## Exercise details:
Filter these entries down to lines holding "also".

Start of Block

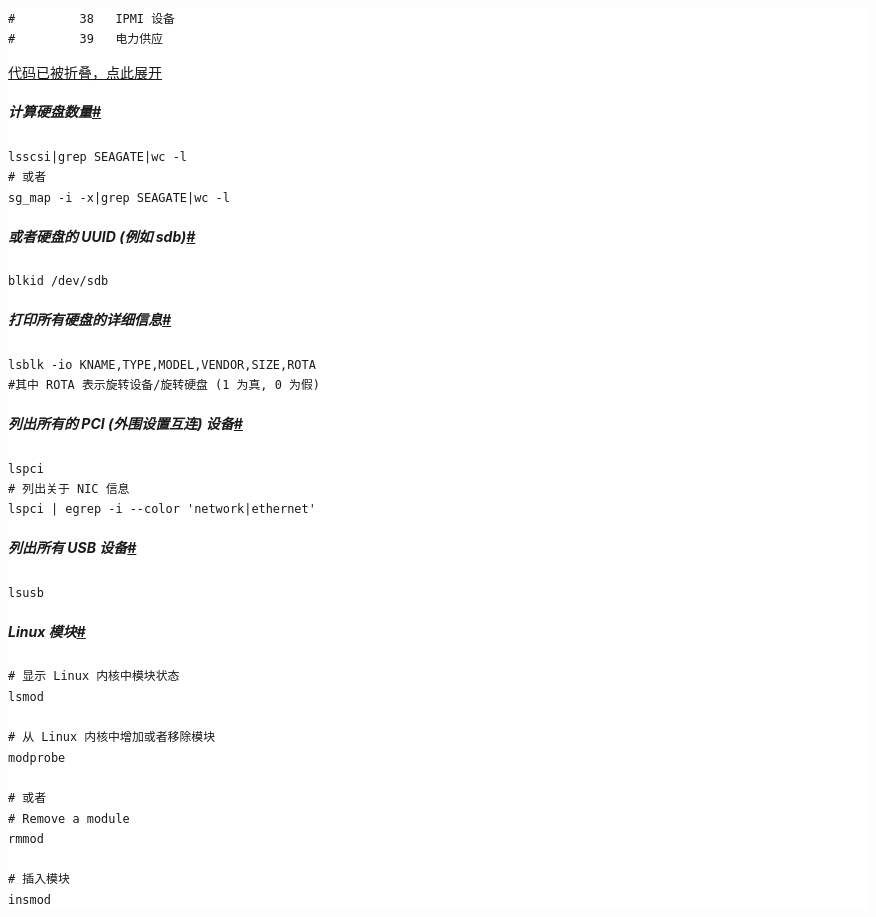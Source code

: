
 ```shell
#         38   IPMI 设备
#         39   电力供应
```

[代码已被折叠，点此展开](#)

##### 计算硬盘数量[#](#303faa)

```shell
lsscsi|grep SEAGATE|wc -l
# 或者
sg_map -i -x|grep SEAGATE|wc -l
```

##### 或者硬盘的 UUID (例如 sdb)[#](#8c6467)

```shell
blkid /dev/sdb
```

##### 打印所有硬盘的详细信息[#](#512c66)

```shell
lsblk -io KNAME,TYPE,MODEL,VENDOR,SIZE,ROTA
#其中 ROTA 表示旋转设备/旋转硬盘 (1 为真, 0 为假)
```

##### 列出所有的 PCI (外围设置互连) 设备[#](#51395c)

```shell
lspci
# 列出关于 NIC 信息
lspci | egrep -i --color 'network|ethernet'
```

##### 列出所有 USB 设备[#](#2433f1)

```shell
lsusb
```

##### Linux 模块[#](#2e1890)

```shell
# 显示 Linux 内核中模块状态
lsmod

# 从 Linux 内核中增加或者移除模块
modprobe

# 或者
# Remove a module
rmmod

# 插入模块
insmod
```
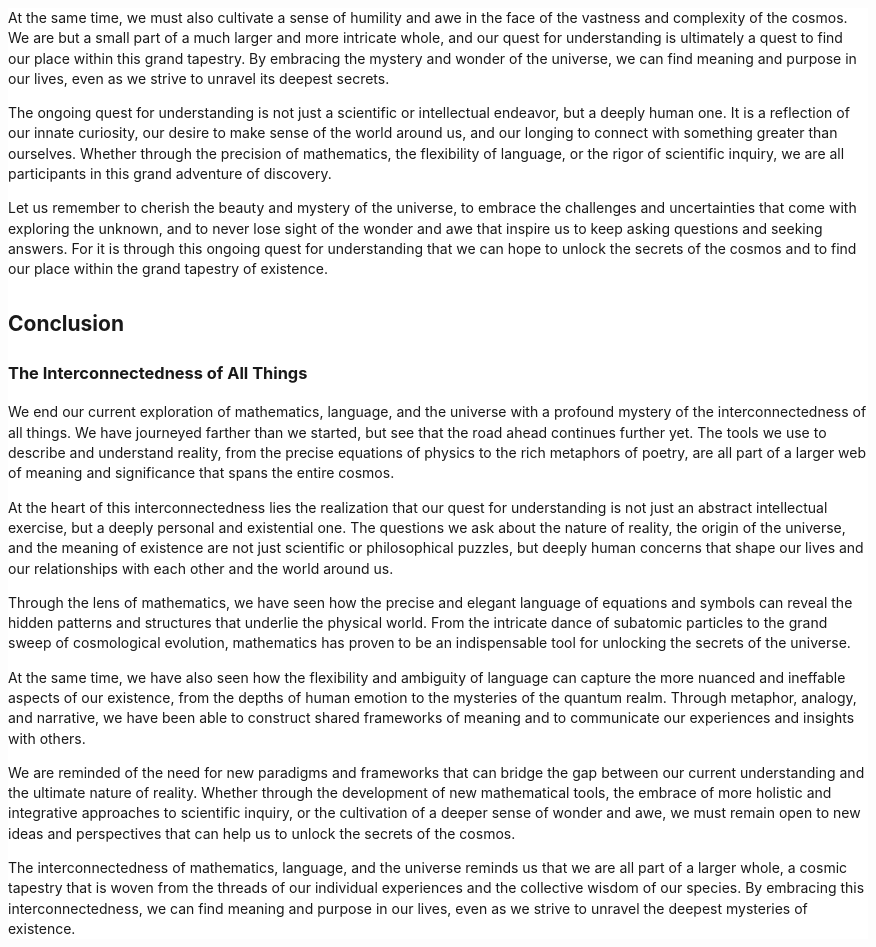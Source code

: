 At the same time, we must also cultivate a sense of humility and awe in the face of the vastness and complexity of the cosmos. We are but a small part of a much larger and more intricate whole, and our quest for understanding is ultimately a quest to find our place within this grand tapestry. By embracing the mystery and wonder of the universe, we can find meaning and purpose in our lives, even as we strive to unravel its deepest secrets.

The ongoing quest for understanding is not just a scientific or intellectual endeavor, but a deeply human one. It is a reflection of our innate curiosity, our desire to make sense of the world around us, and our longing to connect with something greater than ourselves. Whether through the precision of mathematics, the flexibility of language, or the rigor of scientific inquiry, we are all participants in this grand adventure of discovery.

Let us remember to cherish the beauty and mystery of the universe, to embrace the challenges and uncertainties that come with exploring the unknown, and to never lose sight of the wonder and awe that inspire us to keep asking questions and seeking answers. For it is through this ongoing quest for understanding that we can hope to unlock the secrets of the cosmos and to find our place within the grand tapestry of existence.

Conclusion
----------

### The Interconnectedness of All Things

We end our current exploration of mathematics, language, and the universe with a profound mystery of the interconnectedness of all things. We have journeyed farther than we started, but see that the road ahead continues further yet. The tools we use to describe and understand reality, from the precise equations of physics to the rich metaphors of poetry, are all part of a larger web of meaning and significance that spans the entire cosmos.

At the heart of this interconnectedness lies the realization that our quest for understanding is not just an abstract intellectual exercise, but a deeply personal and existential one. The questions we ask about the nature of reality, the origin of the universe, and the meaning of existence are not just scientific or philosophical puzzles, but deeply human concerns that shape our lives and our relationships with each other and the world around us.

Through the lens of mathematics, we have seen how the precise and elegant language of equations and symbols can reveal the hidden patterns and structures that underlie the physical world. From the intricate dance of subatomic particles to the grand sweep of cosmological evolution, mathematics has proven to be an indispensable tool for unlocking the secrets of the universe.

At the same time, we have also seen how the flexibility and ambiguity of language can capture the more nuanced and ineffable aspects of our existence, from the depths of human emotion to the mysteries of the quantum realm. Through metaphor, analogy, and narrative, we have been able to construct shared frameworks of meaning and to communicate our experiences and insights with others.

We are reminded of the need for new paradigms and frameworks that can bridge the gap between our current understanding and the ultimate nature of reality. Whether through the development of new mathematical tools, the embrace of more holistic and integrative approaches to scientific inquiry, or the cultivation of a deeper sense of wonder and awe, we must remain open to new ideas and perspectives that can help us to unlock the secrets of the cosmos.

The interconnectedness of mathematics, language, and the universe reminds us that we are all part of a larger whole, a cosmic tapestry that is woven from the threads of our individual experiences and the collective wisdom of our species. By embracing this interconnectedness, we can find meaning and purpose in our lives, even as we strive to unravel the deepest mysteries of existence.
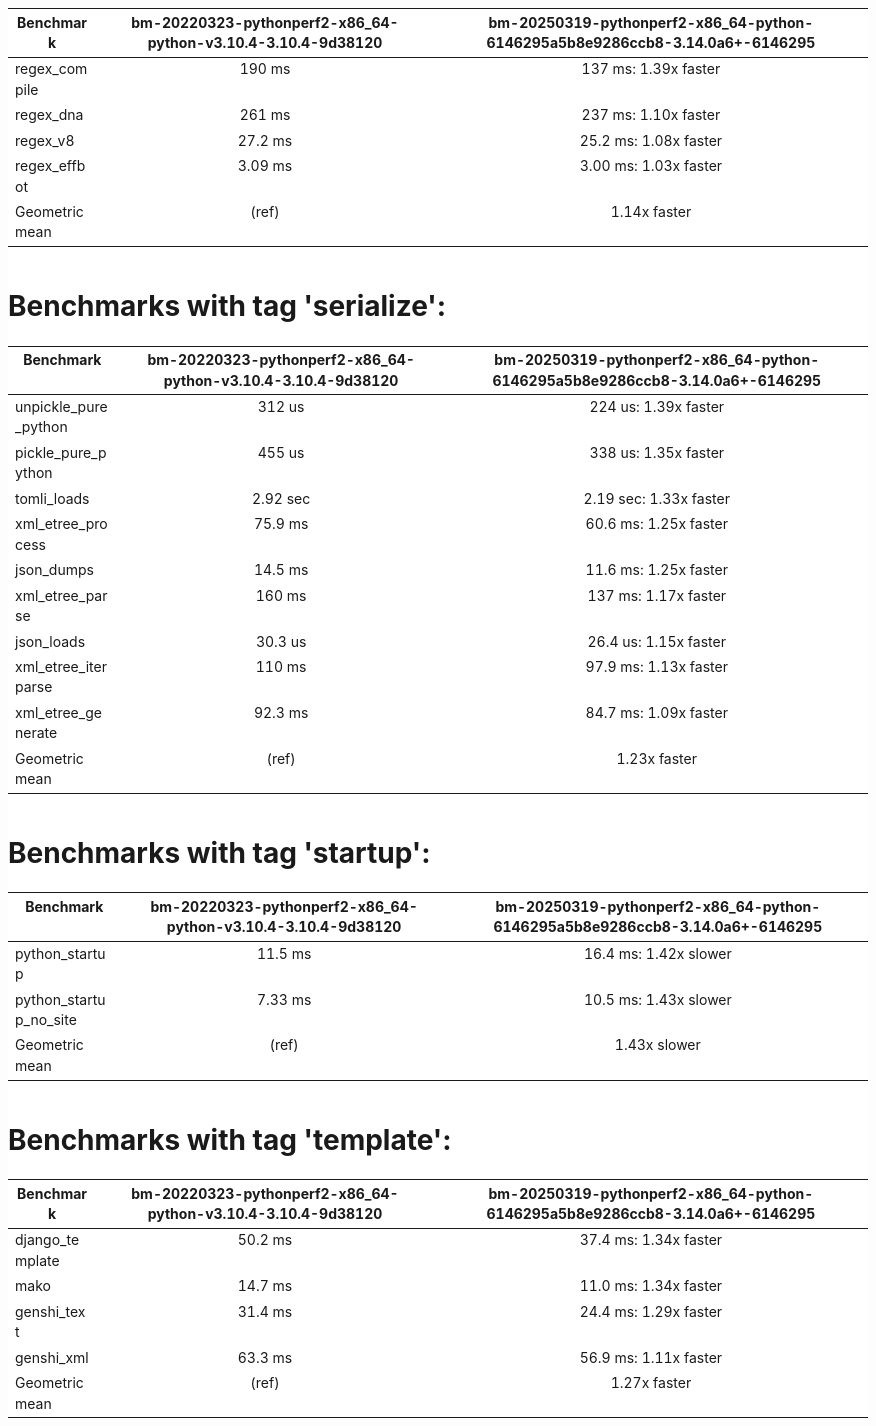 | Benchmark      | bm-20220323-pythonperf2-x86_64-python-v3.10.4-3.10.4-9d38120 | bm-20250319-pythonperf2-x86_64-python-6146295a5b8e9286ccb8-3.14.0a6+-6146295 |
|----------------|:------------------------------------------------------------:|:----------------------------------------------------------------------------:|
| regex_compile  | 190 ms                                                       | 137 ms: 1.39x faster                                                         |
| regex_dna      | 261 ms                                                       | 237 ms: 1.10x faster                                                         |
| regex_v8       | 27.2 ms                                                      | 25.2 ms: 1.08x faster                                                        |
| regex_effbot   | 3.09 ms                                                      | 3.00 ms: 1.03x faster                                                        |
| Geometric mean | (ref)                                                        | 1.14x faster                                                                 |

Benchmarks with tag 'serialize':
================================

| Benchmark            | bm-20220323-pythonperf2-x86_64-python-v3.10.4-3.10.4-9d38120 | bm-20250319-pythonperf2-x86_64-python-6146295a5b8e9286ccb8-3.14.0a6+-6146295 |
|----------------------|:------------------------------------------------------------:|:----------------------------------------------------------------------------:|
| unpickle_pure_python | 312 us                                                       | 224 us: 1.39x faster                                                         |
| pickle_pure_python   | 455 us                                                       | 338 us: 1.35x faster                                                         |
| tomli_loads          | 2.92 sec                                                     | 2.19 sec: 1.33x faster                                                       |
| xml_etree_process    | 75.9 ms                                                      | 60.6 ms: 1.25x faster                                                        |
| json_dumps           | 14.5 ms                                                      | 11.6 ms: 1.25x faster                                                        |
| xml_etree_parse      | 160 ms                                                       | 137 ms: 1.17x faster                                                         |
| json_loads           | 30.3 us                                                      | 26.4 us: 1.15x faster                                                        |
| xml_etree_iterparse  | 110 ms                                                       | 97.9 ms: 1.13x faster                                                        |
| xml_etree_generate   | 92.3 ms                                                      | 84.7 ms: 1.09x faster                                                        |
| Geometric mean       | (ref)                                                        | 1.23x faster                                                                 |

Benchmarks with tag 'startup':
==============================

| Benchmark              | bm-20220323-pythonperf2-x86_64-python-v3.10.4-3.10.4-9d38120 | bm-20250319-pythonperf2-x86_64-python-6146295a5b8e9286ccb8-3.14.0a6+-6146295 |
|------------------------|:------------------------------------------------------------:|:----------------------------------------------------------------------------:|
| python_startup         | 11.5 ms                                                      | 16.4 ms: 1.42x slower                                                        |
| python_startup_no_site | 7.33 ms                                                      | 10.5 ms: 1.43x slower                                                        |
| Geometric mean         | (ref)                                                        | 1.43x slower                                                                 |

Benchmarks with tag 'template':
===============================

| Benchmark       | bm-20220323-pythonperf2-x86_64-python-v3.10.4-3.10.4-9d38120 | bm-20250319-pythonperf2-x86_64-python-6146295a5b8e9286ccb8-3.14.0a6+-6146295 |
|-----------------|:------------------------------------------------------------:|:----------------------------------------------------------------------------:|
| django_template | 50.2 ms                                                      | 37.4 ms: 1.34x faster                                                        |
| mako            | 14.7 ms                                                      | 11.0 ms: 1.34x faster                                                        |
| genshi_text     | 31.4 ms                                                      | 24.4 ms: 1.29x faster                                                        |
| genshi_xml      | 63.3 ms                                                      | 56.9 ms: 1.11x faster                                                        |
| Geometric mean  | (ref)                                                        | 1.27x faster                                                                 |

End of Block

## Written solution:
: At the same time, we must also cultivate a sense of humility and awe in the face of the vastness and complexity of the cosmos. We are but a small part of a much larger and more intricate whole, and our quest for understanding is ultimately a quest to find our place within this grand tapestry. By embracing the mystery and wonder of the universe, we can find meaning and purpose in our lives, even as we strive to unravel its deepest secrets.
At the same time, we have also seen how the flexibility and ambiguity of language can capture the more nuanced and ineffable aspects of our existence, from the depths of human emotion to the mysteries of the quantum realm. Through metaphor, analogy, and narrative, we have been able to construct shared frameworks of meaning and to communicate our experiences and insights with others.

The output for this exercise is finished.